Die Schönheit des abgeschiedenen Waldes und die milde Nachmittagssonne im Juli trügen. Im Winter herrschen eisige Temperaturen und Stürme, die den harten Überlebenskampf der Insassen ad absurdum führten. Das wissen auch die Überlebenden und Einheimischen, die herkommen, um den Kindern und anderen Insassen ihren Respekt zu erweisen. Sie legen Süßigkeiten und Kuscheltiere an den Fundamenten der Barracken nieder. Vor allem bei den einstigen Kinderbarracken liegen Dutzende Kuscheltiere. Der Anblick eines nassen Teddybären inmitten eines Kinderlagers müsste zu Tränen rühren. Wenn nicht, ja wenn die Gedenkstätte im Jahr 1967 nicht als Symbol der Überlegenheit des sowjetischen Menschen erbaut worden wäre.

Siebzehn Meter hoch ist das Standbild des Mannes in Einheitskleidung gegossen in Stahlbeton. Die Faust hat er zu sozialistischem Gruß in den Himmel gereckt. Er trägt einen entschlossenen und grimmigen Ausdruck im Gesicht. An den Seiten wird er von weiteren Statuen flankiert: ein Mann, der eine in sich zusammengesackte Frau in den Armen hält und einen Insassen der ebenfalls seine Faust zum Gruß hebt. Die Gruppe trägt den Namen „Solidarität, Schwur und Rotfront“. Sozialistischer Pathos, für den die Architekten im Jahr 1970 mit dem Leninorden bedacht wurden. Wenige Meter weiter stemmt sich „der Unbeugsame“ mit der ihm verbleibenden Kraft gegen sein Unheil.

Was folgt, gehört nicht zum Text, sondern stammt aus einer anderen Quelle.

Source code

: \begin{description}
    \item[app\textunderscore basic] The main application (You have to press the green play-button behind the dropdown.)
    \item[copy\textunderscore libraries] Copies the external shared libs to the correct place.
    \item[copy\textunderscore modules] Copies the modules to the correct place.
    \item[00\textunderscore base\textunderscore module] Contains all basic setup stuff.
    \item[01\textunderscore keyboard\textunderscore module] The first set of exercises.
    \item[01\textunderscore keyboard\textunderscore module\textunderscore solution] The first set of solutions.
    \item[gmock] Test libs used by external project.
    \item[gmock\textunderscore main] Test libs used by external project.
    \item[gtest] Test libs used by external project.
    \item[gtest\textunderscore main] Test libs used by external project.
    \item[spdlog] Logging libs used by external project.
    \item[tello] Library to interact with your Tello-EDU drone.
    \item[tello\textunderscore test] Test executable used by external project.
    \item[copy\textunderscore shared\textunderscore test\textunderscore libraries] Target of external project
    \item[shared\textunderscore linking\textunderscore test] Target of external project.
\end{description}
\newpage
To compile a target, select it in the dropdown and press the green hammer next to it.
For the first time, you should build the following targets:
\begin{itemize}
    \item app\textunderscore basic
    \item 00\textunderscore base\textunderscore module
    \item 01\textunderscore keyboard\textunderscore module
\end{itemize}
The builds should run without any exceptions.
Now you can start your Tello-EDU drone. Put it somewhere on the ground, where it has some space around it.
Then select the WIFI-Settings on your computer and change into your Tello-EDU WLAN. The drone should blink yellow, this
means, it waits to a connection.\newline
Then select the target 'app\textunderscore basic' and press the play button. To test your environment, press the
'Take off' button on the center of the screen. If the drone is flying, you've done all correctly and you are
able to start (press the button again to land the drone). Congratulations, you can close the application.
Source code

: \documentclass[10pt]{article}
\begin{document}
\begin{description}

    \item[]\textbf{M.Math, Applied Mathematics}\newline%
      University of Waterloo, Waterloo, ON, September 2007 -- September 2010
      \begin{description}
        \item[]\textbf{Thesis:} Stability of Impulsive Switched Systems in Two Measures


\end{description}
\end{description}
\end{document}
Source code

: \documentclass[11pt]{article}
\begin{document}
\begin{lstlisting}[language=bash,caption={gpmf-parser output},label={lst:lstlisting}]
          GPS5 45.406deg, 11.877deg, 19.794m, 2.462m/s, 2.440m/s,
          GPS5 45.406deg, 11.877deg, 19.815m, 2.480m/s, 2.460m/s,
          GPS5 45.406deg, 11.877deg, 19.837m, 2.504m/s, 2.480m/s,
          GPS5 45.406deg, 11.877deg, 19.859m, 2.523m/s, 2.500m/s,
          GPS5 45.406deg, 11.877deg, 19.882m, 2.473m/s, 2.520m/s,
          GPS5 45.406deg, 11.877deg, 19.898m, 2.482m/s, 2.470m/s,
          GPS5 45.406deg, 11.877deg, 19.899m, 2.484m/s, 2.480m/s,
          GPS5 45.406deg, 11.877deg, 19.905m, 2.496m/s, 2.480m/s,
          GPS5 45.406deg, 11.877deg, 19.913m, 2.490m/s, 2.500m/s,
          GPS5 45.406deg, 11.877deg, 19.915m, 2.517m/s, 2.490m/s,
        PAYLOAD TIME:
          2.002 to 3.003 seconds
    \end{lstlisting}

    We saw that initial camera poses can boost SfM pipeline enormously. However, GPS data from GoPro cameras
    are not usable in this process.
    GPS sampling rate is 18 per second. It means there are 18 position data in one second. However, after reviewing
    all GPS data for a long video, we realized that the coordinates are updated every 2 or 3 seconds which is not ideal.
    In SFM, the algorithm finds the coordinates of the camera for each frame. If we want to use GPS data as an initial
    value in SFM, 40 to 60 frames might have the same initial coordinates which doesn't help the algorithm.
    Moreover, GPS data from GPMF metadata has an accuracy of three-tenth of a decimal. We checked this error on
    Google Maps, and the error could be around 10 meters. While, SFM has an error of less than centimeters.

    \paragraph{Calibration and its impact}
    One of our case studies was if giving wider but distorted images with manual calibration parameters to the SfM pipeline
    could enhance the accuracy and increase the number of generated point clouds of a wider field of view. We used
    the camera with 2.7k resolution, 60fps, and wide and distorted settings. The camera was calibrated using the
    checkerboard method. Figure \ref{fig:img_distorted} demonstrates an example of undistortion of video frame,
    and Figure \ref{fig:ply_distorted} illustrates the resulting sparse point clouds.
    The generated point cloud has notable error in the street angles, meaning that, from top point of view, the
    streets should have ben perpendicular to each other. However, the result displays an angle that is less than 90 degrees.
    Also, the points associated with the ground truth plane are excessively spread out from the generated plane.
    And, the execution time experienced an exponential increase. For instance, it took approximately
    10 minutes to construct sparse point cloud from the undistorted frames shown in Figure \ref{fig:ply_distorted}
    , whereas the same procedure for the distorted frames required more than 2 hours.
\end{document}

Die Symbolik ist so simpel wie falsch. Das Leben im KZ war weder politisch noch pathetisch – es war pures Überleben. Neben der Aussortierung ungewollter Menschen bestand die Hauptfunktion des Lagers darin, den Willen der Inhaftierten zu brechen. Der Soziologe Wolfgang Sofksy hat die Maßnahmen zu Willensbrechung als Terrorarbeit beschrieben. Es handele sich um Tätigkeiten, die weder gut noch schlecht seien oder einem sinnvollen Ziel dienten. Sie sollten den Insassen brechen und seine verbliebene Lebenskraft bis zum Tod rauben.

Eine Einordnung findet nicht statt. An der monumentalen über zehn Meter hohen begehbaren Betonwand regiert des Pathos: „Hinter diesen Mauern weint die Erde“, ist darauf in großen Lettern zu lesen. Der Lageplan und die Infotafeln im Fundament verraten jedoch nicht, wer hier inhaftiert war oder wie viele Menschen oder warum. Selbst mehr als zwei Jahrzehnte nach dem Ende sowjetisch verordneter Erinnerung nicht. In einem Land, in dem an jedem 16. März lettische SS- und Wehrmachtsveteranen durch die Rigaer Innenstadt defilieren, ist das wohl nicht gefragt. In diesem Jahr entsandte die deutschen Neonazi-Partei „Die Rechte“ eine Delegation. Ohnehin scheint es Staatsräson zu sein, dass die überwiegende Mehrheit der Letten in deutschen Einheiten in den Krieg gezwungen worden seien. Dies ist nicht oder nur teilweise einer relativ jungen Geschichtswissenschaft geschuldet. In einem Land, in dessen Geschichte die Vergangenheit nie ohne die Lupe der Ideologie betrachtet wurde, wird die tragischen Geschichten Einzelner niemals zählen oder erzählt werden.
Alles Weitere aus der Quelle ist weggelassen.